### Listed entries
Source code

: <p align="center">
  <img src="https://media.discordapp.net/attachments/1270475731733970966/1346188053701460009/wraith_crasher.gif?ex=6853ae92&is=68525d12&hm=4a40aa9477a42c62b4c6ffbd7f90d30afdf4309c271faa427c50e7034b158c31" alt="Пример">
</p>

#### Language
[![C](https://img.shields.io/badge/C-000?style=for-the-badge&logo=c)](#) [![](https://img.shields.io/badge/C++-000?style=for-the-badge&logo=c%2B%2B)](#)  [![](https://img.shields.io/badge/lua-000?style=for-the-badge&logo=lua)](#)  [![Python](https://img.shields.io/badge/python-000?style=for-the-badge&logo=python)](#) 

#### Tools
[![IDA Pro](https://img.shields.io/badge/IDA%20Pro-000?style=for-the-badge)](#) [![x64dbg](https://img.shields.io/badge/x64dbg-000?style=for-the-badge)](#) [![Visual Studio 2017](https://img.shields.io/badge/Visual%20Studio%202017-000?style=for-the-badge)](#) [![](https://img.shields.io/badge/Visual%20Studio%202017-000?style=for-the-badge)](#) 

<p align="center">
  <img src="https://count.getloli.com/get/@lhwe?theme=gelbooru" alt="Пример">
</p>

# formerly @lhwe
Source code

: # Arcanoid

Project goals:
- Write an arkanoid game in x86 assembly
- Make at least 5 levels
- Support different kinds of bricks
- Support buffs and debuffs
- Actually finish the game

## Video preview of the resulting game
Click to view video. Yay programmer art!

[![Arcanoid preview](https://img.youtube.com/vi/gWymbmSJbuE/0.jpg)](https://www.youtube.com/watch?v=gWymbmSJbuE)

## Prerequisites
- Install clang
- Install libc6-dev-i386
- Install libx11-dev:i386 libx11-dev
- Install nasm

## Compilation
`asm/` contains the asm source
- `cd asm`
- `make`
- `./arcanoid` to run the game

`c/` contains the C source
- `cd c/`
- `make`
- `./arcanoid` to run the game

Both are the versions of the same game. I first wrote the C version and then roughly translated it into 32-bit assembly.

### Work to be completed
Go through the records and show every line with the string "contains" in it.

### Answer to this exercise
`asm/` contains the asm source
`c/` contains the C source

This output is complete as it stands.